A significance of the term APPROACH in our life is amazing, we end up using it everywhere, from daily scenarios to life situations to corporate processes. Approaches are nothing but a way to handle things and smart geeks have created quite a few to balance and simplify client engagements. However, to pick the right one for the project, is still a puzzle.
Instead of discussing every approach, it’s better to pick the top 2 – WATERFALL and AGILE, where most of the battles are happening and the idea of this write up is to share the struggles of a UX designer while using these approaches. Traditional Waterfall model never gave design its due and this is when the origin of AGILE happened. But it also failed to give enough time to designers for their creativity. Now, what’s the way out until something better comes up, here is the way to accommodate UX in AGILE.
Let’s take a deep dive into these approaches, before we accommodate them into UX
Waterfall is a conventional approach where you are heavily relying on everyone doing everything right the first time as you rarely re-visit a phase once it’s completed. But there were many disadvantages of this approach as it’s highly risky, more costly and less efficient. All stakeholders are never on the same table, for example, testing is involved only at the end, project managers are overloaded with work, and users never get a chance to review the product until the end. The end result is an outdated product that loses its value by the time it reaches the customers.
Scrum or Agile development is less risky than Waterfall, where you focus on delivering independent and fully tested features. You will plan your work in iterations and break tasks into small increments that can be completed in stages called Sprints. The risk is usually diversified, so if one feature gets wrong, other features are not impacted and you can still release at the end of each iteration.
Agile is the Lean method of software development where you select, plan, test and deploy one feature before getting started on the next feature, focussing on eliminating waste to the minimum. Originally developed by Toyota in 1950, Lean is a customer-centric methodology, associated with the manufacturing world, to continuously improve any process. Lean do away with the heavy duty user research techniques and emphasize more on innovation in UX, prototyping and A/B testing in its frequent releases.
Fitting user experience into Agile, the best way for a good designer?

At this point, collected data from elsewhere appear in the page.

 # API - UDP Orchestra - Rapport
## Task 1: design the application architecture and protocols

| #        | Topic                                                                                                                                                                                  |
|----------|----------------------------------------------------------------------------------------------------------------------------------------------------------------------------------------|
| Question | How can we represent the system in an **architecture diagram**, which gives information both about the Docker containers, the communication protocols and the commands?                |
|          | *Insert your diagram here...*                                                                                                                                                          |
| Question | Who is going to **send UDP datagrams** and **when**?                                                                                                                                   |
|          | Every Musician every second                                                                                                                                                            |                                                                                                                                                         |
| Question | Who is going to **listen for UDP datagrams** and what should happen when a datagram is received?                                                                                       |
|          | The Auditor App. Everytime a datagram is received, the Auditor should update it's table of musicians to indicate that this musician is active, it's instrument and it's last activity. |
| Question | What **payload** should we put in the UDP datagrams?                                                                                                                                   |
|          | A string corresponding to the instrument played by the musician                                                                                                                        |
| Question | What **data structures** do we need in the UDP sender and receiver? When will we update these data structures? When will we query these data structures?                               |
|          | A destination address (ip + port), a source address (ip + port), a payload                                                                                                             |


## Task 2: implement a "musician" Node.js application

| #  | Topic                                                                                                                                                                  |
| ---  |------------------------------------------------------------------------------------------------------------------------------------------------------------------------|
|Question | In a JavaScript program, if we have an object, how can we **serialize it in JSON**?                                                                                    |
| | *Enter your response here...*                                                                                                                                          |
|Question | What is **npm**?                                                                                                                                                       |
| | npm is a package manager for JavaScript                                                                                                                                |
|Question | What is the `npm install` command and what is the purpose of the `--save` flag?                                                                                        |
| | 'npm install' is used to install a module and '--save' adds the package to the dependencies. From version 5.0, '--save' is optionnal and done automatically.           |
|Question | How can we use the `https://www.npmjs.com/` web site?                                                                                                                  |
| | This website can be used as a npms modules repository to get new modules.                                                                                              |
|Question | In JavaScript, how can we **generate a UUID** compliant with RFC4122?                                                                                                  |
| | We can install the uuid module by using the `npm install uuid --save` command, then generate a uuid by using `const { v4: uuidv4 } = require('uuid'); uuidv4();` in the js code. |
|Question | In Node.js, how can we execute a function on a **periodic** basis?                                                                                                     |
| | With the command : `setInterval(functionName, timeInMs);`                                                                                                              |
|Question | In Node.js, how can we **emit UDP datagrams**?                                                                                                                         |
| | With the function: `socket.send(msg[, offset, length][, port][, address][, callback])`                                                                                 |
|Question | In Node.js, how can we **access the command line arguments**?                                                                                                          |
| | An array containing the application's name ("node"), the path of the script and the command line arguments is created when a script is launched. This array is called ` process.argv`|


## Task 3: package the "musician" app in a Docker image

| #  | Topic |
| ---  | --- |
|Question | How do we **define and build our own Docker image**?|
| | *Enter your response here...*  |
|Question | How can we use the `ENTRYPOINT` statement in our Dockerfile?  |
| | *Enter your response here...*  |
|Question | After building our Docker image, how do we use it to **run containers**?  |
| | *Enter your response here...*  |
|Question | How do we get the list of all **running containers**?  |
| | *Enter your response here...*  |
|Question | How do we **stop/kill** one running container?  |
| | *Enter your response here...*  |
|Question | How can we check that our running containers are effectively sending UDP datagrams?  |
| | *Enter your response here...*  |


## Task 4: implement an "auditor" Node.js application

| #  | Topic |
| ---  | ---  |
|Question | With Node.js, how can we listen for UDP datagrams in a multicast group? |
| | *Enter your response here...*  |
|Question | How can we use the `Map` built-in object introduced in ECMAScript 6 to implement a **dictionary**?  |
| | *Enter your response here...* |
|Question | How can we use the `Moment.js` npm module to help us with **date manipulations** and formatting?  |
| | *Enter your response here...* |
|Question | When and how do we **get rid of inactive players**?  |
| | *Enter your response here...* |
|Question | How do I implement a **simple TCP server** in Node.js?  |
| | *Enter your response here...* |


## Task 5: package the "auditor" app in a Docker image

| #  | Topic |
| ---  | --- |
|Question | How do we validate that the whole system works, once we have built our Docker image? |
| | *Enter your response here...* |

The agile approach is iterative, incremental and evolutionary, and does not directly involve long-term planning. Iterations are short time frames that typically last from one to four weeks and involve a cross-functional team working on planning, requirement analysis, design, coding, testing, and documentation.
Transforming existing user experience practices into Agile model can be really challenging as user research is a time taking procedure and this forces some people to skip the research steps and overall degrading the experience. Lean UX involves creating a quick prototype and getting feedback on the actual observed behaviors gathered in usability testing. This is followed by iterating product and market strategy till you find the right audience and the value you’re adding to your customers.
According to research from Jakob Nielsen, the ideal number of participants is five and after that the odds of finding the new roadblocks were low. He introduced the Discount Usability Engineering that fits aptly in the Lean UX. It consists of three techniques: Scenarios, Simplified think-aloud, and Heuristic evaluation. These techniques often require fewer participants and time than the formal usability testing.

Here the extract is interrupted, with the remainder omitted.